### What you should do
Every single entry that follows is to be retyped exactly.

### Information supplied

-- Opening Marker --

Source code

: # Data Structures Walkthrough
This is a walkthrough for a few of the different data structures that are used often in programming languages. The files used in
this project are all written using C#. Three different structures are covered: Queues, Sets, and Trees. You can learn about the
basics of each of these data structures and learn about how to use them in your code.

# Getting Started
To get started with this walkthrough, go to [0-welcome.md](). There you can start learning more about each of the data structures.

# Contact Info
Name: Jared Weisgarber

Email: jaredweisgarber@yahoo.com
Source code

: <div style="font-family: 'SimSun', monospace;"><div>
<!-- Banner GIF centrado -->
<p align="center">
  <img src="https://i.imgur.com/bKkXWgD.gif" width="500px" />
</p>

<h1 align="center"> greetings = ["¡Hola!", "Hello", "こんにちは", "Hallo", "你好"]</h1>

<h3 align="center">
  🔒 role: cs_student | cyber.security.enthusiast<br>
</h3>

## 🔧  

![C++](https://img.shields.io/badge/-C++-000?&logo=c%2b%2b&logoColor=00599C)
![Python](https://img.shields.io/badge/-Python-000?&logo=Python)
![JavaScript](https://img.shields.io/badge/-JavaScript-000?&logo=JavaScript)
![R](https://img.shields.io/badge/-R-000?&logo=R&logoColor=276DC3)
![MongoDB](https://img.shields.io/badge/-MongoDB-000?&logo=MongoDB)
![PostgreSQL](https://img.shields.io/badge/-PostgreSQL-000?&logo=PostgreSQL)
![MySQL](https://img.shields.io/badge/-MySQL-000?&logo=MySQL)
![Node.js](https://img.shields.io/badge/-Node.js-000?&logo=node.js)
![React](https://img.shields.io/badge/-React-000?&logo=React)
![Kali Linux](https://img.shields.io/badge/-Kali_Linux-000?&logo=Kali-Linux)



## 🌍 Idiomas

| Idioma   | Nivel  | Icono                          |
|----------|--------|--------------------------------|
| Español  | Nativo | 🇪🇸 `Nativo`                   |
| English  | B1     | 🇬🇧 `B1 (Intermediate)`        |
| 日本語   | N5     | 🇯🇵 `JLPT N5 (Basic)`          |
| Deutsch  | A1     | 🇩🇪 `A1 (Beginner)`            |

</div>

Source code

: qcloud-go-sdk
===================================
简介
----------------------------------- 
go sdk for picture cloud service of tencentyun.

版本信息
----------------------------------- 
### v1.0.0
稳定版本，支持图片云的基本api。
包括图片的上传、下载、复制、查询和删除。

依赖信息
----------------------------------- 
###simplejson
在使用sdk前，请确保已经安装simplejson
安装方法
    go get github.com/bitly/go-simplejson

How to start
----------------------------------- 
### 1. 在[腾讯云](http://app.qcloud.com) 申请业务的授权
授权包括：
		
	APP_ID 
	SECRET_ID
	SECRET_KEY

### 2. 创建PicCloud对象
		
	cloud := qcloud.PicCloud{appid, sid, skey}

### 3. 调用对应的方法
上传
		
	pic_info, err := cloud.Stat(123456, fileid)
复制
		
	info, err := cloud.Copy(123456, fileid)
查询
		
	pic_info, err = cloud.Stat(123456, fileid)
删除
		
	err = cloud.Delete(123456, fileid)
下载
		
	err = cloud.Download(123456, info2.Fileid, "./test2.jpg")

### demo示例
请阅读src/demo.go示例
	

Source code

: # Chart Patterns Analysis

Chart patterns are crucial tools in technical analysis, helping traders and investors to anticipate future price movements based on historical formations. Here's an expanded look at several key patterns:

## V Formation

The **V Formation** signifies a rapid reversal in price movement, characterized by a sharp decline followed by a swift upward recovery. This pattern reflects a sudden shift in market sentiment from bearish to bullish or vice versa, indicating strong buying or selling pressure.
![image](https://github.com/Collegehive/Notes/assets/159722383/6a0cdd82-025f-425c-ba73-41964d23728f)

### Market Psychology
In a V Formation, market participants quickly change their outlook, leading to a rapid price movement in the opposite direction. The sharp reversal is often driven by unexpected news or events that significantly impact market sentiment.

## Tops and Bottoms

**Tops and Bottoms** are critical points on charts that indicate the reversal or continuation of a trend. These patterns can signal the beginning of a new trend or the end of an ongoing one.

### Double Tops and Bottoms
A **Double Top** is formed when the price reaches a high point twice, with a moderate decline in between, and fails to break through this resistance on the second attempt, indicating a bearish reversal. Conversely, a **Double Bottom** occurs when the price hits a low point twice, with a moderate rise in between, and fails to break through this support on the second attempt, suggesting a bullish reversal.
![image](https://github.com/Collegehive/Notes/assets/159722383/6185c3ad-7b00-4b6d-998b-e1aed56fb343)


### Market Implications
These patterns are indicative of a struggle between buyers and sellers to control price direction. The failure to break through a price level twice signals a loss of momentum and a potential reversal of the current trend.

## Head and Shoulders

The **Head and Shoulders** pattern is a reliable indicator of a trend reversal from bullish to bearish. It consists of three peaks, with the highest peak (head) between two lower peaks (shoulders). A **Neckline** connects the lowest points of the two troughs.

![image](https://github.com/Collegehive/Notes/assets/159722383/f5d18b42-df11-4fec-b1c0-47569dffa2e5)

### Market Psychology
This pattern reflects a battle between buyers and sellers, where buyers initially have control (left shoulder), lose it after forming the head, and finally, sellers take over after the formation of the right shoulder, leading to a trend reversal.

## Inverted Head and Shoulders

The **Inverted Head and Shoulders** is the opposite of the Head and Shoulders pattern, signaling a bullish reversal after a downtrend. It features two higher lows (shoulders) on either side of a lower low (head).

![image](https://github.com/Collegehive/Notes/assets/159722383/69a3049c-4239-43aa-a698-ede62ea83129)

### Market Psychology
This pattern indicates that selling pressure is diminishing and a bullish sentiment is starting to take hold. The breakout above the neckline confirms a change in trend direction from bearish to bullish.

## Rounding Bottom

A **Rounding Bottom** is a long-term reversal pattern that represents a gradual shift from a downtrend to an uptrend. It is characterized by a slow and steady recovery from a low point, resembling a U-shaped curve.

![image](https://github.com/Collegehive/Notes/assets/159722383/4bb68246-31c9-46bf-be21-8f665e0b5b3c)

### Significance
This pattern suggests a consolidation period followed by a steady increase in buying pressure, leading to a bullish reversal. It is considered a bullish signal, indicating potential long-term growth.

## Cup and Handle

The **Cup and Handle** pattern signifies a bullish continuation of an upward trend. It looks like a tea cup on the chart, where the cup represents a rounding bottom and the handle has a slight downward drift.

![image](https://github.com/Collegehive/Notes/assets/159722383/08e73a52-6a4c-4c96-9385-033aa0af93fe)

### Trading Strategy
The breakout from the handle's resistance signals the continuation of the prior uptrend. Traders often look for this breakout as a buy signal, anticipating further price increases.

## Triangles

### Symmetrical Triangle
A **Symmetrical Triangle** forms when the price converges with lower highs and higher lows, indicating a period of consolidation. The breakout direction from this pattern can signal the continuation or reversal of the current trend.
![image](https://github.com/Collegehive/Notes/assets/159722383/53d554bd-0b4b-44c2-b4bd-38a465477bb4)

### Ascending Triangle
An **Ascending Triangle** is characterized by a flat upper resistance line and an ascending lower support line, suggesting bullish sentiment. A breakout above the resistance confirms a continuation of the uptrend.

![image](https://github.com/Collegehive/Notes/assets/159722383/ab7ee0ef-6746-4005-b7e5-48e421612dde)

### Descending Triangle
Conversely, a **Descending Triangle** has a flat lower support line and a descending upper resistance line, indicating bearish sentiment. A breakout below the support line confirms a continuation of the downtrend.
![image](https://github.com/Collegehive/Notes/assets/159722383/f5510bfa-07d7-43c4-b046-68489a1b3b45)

-- Closing Marker --

### Response to the task
Source code

: # Data Structures Walkthrough
This is a walkthrough for a few of the different data structures that are used often in programming languages. The files used in
this project are all written using C#. Three different structures are covered: Queues, Sets, and Trees. You can learn about the
basics of each of these data structures and learn about how to use them in your code.

# Getting Started
To get started with this walkthrough, go to [0-welcome.md](). There you can start learning more about each of the data structures.

# Contact Info
Name: Jared Weisgarber

Email: jaredweisgarber@yahoo.com
Source code

: <div style="font-family: 'SimSun', monospace;"><div>
<!-- Banner GIF centrado -->
<p align="center">
  <img src="https://i.imgur.com/bKkXWgD.gif" width="500px" />
</p>

<h1 align="center"> greetings = ["¡Hola!", "Hello", "こんにちは", "Hallo", "你好"]</h1>

<h3 align="center">
  🔒 role: cs_student | cyber.security.enthusiast<br>
</h3>

## 🔧  

![C++](https://img.shields.io/badge/-C++-000?&logo=c%2b%2b&logoColor=00599C)
![Python](https://img.shields.io/badge/-Python-000?&logo=Python)
![JavaScript](https://img.shields.io/badge/-JavaScript-000?&logo=JavaScript)
![R](https://img.shields.io/badge/-R-000?&logo=R&logoColor=276DC3)
![MongoDB](https://img.shields.io/badge/-MongoDB-000?&logo=MongoDB)
![PostgreSQL](https://img.shields.io/badge/-PostgreSQL-000?&logo=PostgreSQL)
![MySQL](https://img.shields.io/badge/-MySQL-000?&logo=MySQL)
![Node.js](https://img.shields.io/badge/-Node.js-000?&logo=node.js)
![React](https://img.shields.io/badge/-React-000?&logo=React)
![Kali Linux](https://img.shields.io/badge/-Kali_Linux-000?&logo=Kali-Linux)



## 🌍 Idiomas

| Idioma   | Nivel  | Icono                          |
|----------|--------|--------------------------------|
| Español  | Nativo | 🇪🇸 `Nativo`                   |
| English  | B1     | 🇬🇧 `B1 (Intermediate)`        |
| 日本語   | N5     | 🇯🇵 `JLPT N5 (Basic)`          |
| Deutsch  | A1     | 🇩🇪 `A1 (Beginner)`            |

</div>

Source code

: qcloud-go-sdk
===================================
简介
----------------------------------- 
go sdk for picture cloud service of tencentyun.

版本信息
----------------------------------- 
### v1.0.0
稳定版本，支持图片云的基本api。
包括图片的上传、下载、复制、查询和删除。

依赖信息
----------------------------------- 
###simplejson
在使用sdk前，请确保已经安装simplejson
安装方法
    go get github.com/bitly/go-simplejson

How to start
----------------------------------- 
### 1. 在[腾讯云](http://app.qcloud.com) 申请业务的授权
授权包括：
		
	APP_ID 
	SECRET_ID
	SECRET_KEY

### 2. 创建PicCloud对象
		
	cloud := qcloud.PicCloud{appid, sid, skey}

### 3. 调用对应的方法
上传
		
	pic_info, err := cloud.Stat(123456, fileid)
复制
		
	info, err := cloud.Copy(123456, fileid)
查询
		
	pic_info, err = cloud.Stat(123456, fileid)
删除
		
	err = cloud.Delete(123456, fileid)
下载
		
	err = cloud.Download(123456, info2.Fileid, "./test2.jpg")

### demo示例
请阅读src/demo.go示例
	

Source code

: # Chart Patterns Analysis

Chart patterns are crucial tools in technical analysis, helping traders and investors to anticipate future price movements based on historical formations. Here's an expanded look at several key patterns:

## V Formation

The **V Formation** signifies a rapid reversal in price movement, characterized by a sharp decline followed by a swift upward recovery. This pattern reflects a sudden shift in market sentiment from bearish to bullish or vice versa, indicating strong buying or selling pressure.
![image](https://github.com/Collegehive/Notes/assets/159722383/6a0cdd82-025f-425c-ba73-41964d23728f)

### Market Psychology
In a V Formation, market participants quickly change their outlook, leading to a rapid price movement in the opposite direction. The sharp reversal is often driven by unexpected news or events that significantly impact market sentiment.

## Tops and Bottoms

**Tops and Bottoms** are critical points on charts that indicate the reversal or continuation of a trend. These patterns can signal the beginning of a new trend or the end of an ongoing one.

### Double Tops and Bottoms
A **Double Top** is formed when the price reaches a high point twice, with a moderate decline in between, and fails to break through this resistance on the second attempt, indicating a bearish reversal. Conversely, a **Double Bottom** occurs when the price hits a low point twice, with a moderate rise in between, and fails to break through this support on the second attempt, suggesting a bullish reversal.
![image](https://github.com/Collegehive/Notes/assets/159722383/6185c3ad-7b00-4b6d-998b-e1aed56fb343)


### Market Implications
These patterns are indicative of a struggle between buyers and sellers to control price direction. The failure to break through a price level twice signals a loss of momentum and a potential reversal of the current trend.

## Head and Shoulders

The **Head and Shoulders** pattern is a reliable indicator of a trend reversal from bullish to bearish. It consists of three peaks, with the highest peak (head) between two lower peaks (shoulders). A **Neckline** connects the lowest points of the two troughs.

![image](https://github.com/Collegehive/Notes/assets/159722383/f5d18b42-df11-4fec-b1c0-47569dffa2e5)

### Market Psychology
This pattern reflects a battle between buyers and sellers, where buyers initially have control (left shoulder), lose it after forming the head, and finally, sellers take over after the formation of the right shoulder, leading to a trend reversal.

## Inverted Head and Shoulders

The **Inverted Head and Shoulders** is the opposite of the Head and Shoulders pattern, signaling a bullish reversal after a downtrend. It features two higher lows (shoulders) on either side of a lower low (head).

![image](https://github.com/Collegehive/Notes/assets/159722383/69a3049c-4239-43aa-a698-ede62ea83129)

### Market Psychology
This pattern indicates that selling pressure is diminishing and a bullish sentiment is starting to take hold. The breakout above the neckline confirms a change in trend direction from bearish to bullish.

## Rounding Bottom

A **Rounding Bottom** is a long-term reversal pattern that represents a gradual shift from a downtrend to an uptrend. It is characterized by a slow and steady recovery from a low point, resembling a U-shaped curve.

![image](https://github.com/Collegehive/Notes/assets/159722383/4bb68246-31c9-46bf-be21-8f665e0b5b3c)

### Significance
This pattern suggests a consolidation period followed by a steady increase in buying pressure, leading to a bullish reversal. It is considered a bullish signal, indicating potential long-term growth.

## Cup and Handle

The **Cup and Handle** pattern signifies a bullish continuation of an upward trend. It looks like a tea cup on the chart, where the cup represents a rounding bottom and the handle has a slight downward drift.

![image](https://github.com/Collegehive/Notes/assets/159722383/08e73a52-6a4c-4c96-9385-033aa0af93fe)

### Trading Strategy
The breakout from the handle's resistance signals the continuation of the prior uptrend. Traders often look for this breakout as a buy signal, anticipating further price increases.

## Triangles

### Symmetrical Triangle
A **Symmetrical Triangle** forms when the price converges with lower highs and higher lows, indicating a period of consolidation. The breakout direction from this pattern can signal the continuation or reversal of the current trend.
![image](https://github.com/Collegehive/Notes/assets/159722383/53d554bd-0b4b-44c2-b4bd-38a465477bb4)

### Ascending Triangle
An **Ascending Triangle** is characterized by a flat upper resistance line and an ascending lower support line, suggesting bullish sentiment. A breakout above the resistance confirms a continuation of the uptrend.

![image](https://github.com/Collegehive/Notes/assets/159722383/ab7ee0ef-6746-4005-b7e5-48e421612dde)

### Descending Triangle
Conversely, a **Descending Triangle** has a flat lower support line and a descending upper resistance line, indicating bearish sentiment. A breakout below the support line confirms a continuation of the downtrend.
![image](https://github.com/Collegehive/Notes/assets/159722383/f5510bfa-07d7-43c4-b046-68489a1b3b45)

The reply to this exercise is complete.